Work to be completed | Read the records below. Copy each line where the string "with" occurs.

Provided records |
BEGIN
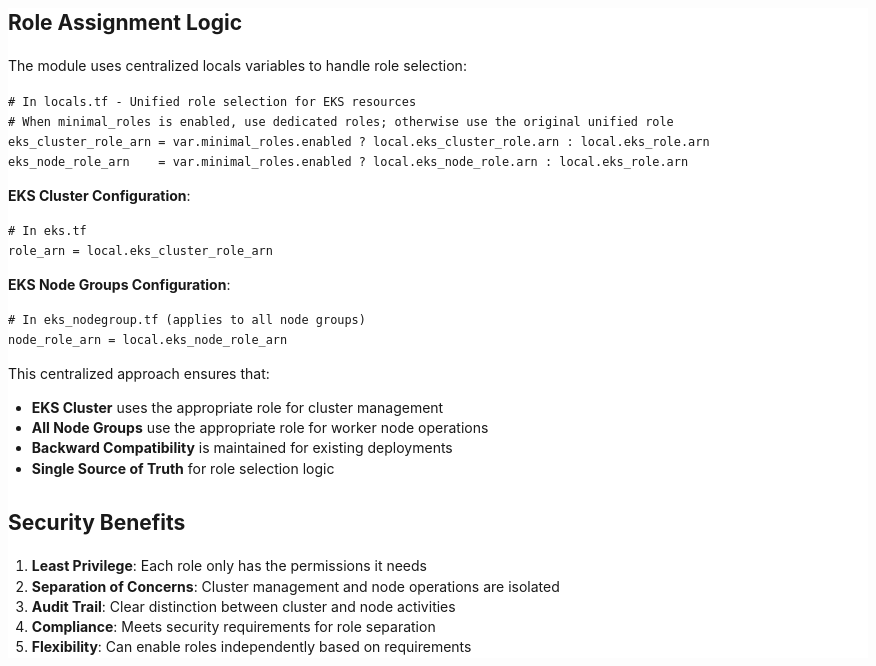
 ```hcl
```

## Role Assignment Logic

The module uses centralized locals variables to handle role selection:

```hcl
# In locals.tf - Unified role selection for EKS resources
# When minimal_roles is enabled, use dedicated roles; otherwise use the original unified role
eks_cluster_role_arn = var.minimal_roles.enabled ? local.eks_cluster_role.arn : local.eks_role.arn
eks_node_role_arn    = var.minimal_roles.enabled ? local.eks_node_role.arn : local.eks_role.arn
```

**EKS Cluster Configuration**:
```hcl
# In eks.tf
role_arn = local.eks_cluster_role_arn
```

**EKS Node Groups Configuration**:
```hcl
# In eks_nodegroup.tf (applies to all node groups)
node_role_arn = local.eks_node_role_arn
```

This centralized approach ensures that:
- **EKS Cluster** uses the appropriate role for cluster management
- **All Node Groups** use the appropriate role for worker node operations
- **Backward Compatibility** is maintained for existing deployments
- **Single Source of Truth** for role selection logic

## Security Benefits

1. **Least Privilege**: Each role only has the permissions it needs
2. **Separation of Concerns**: Cluster management and node operations are isolated
3. **Audit Trail**: Clear distinction between cluster and node activities
4. **Compliance**: Meets security requirements for role separation
5. **Flexibility**: Can enable roles independently based on requirements

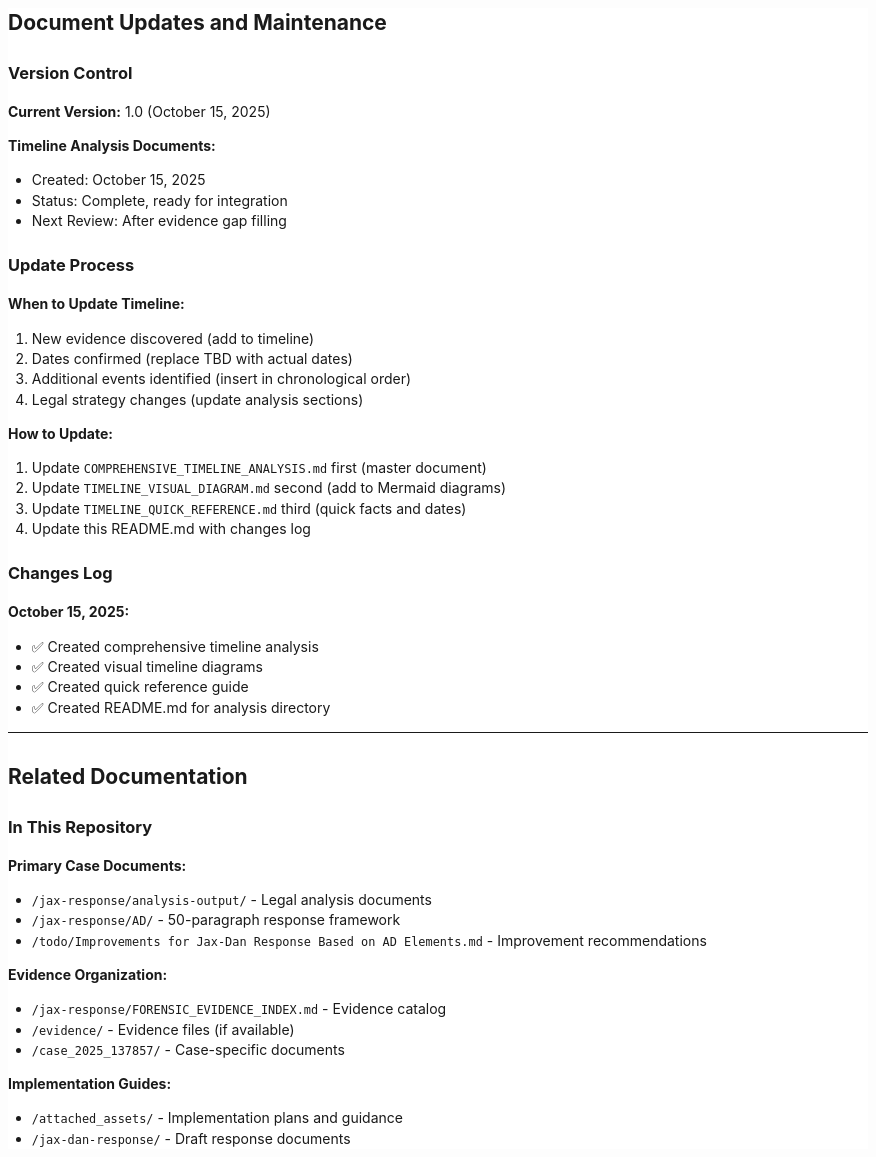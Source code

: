 
## Document Updates and Maintenance

### Version Control

**Current Version:** 1.0 (October 15, 2025)

**Timeline Analysis Documents:**
- Created: October 15, 2025
- Status: Complete, ready for integration
- Next Review: After evidence gap filling

### Update Process

**When to Update Timeline:**
1. New evidence discovered (add to timeline)
2. Dates confirmed (replace TBD with actual dates)
3. Additional events identified (insert in chronological order)
4. Legal strategy changes (update analysis sections)

**How to Update:**
1. Update `COMPREHENSIVE_TIMELINE_ANALYSIS.md` first (master document)
2. Update `TIMELINE_VISUAL_DIAGRAM.md` second (add to Mermaid diagrams)
3. Update `TIMELINE_QUICK_REFERENCE.md` third (quick facts and dates)
4. Update this README.md with changes log

### Changes Log

**October 15, 2025:**
- ✅ Created comprehensive timeline analysis
- ✅ Created visual timeline diagrams
- ✅ Created quick reference guide
- ✅ Created README.md for analysis directory

---

## Related Documentation

### In This Repository

**Primary Case Documents:**
- `/jax-response/analysis-output/` - Legal analysis documents
- `/jax-response/AD/` - 50-paragraph response framework
- `/todo/Improvements for Jax-Dan Response Based on AD Elements.md` - Improvement recommendations

**Evidence Organization:**
- `/jax-response/FORENSIC_EVIDENCE_INDEX.md` - Evidence catalog
- `/evidence/` - Evidence files (if available)
- `/case_2025_137857/` - Case-specific documents

**Implementation Guides:**
- `/attached_assets/` - Implementation plans and guidance
- `/jax-dan-response/` - Draft response documents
END
Written response |
2. Dates confirmed (replace TBD with actual dates)
4. Update this README.md with changes log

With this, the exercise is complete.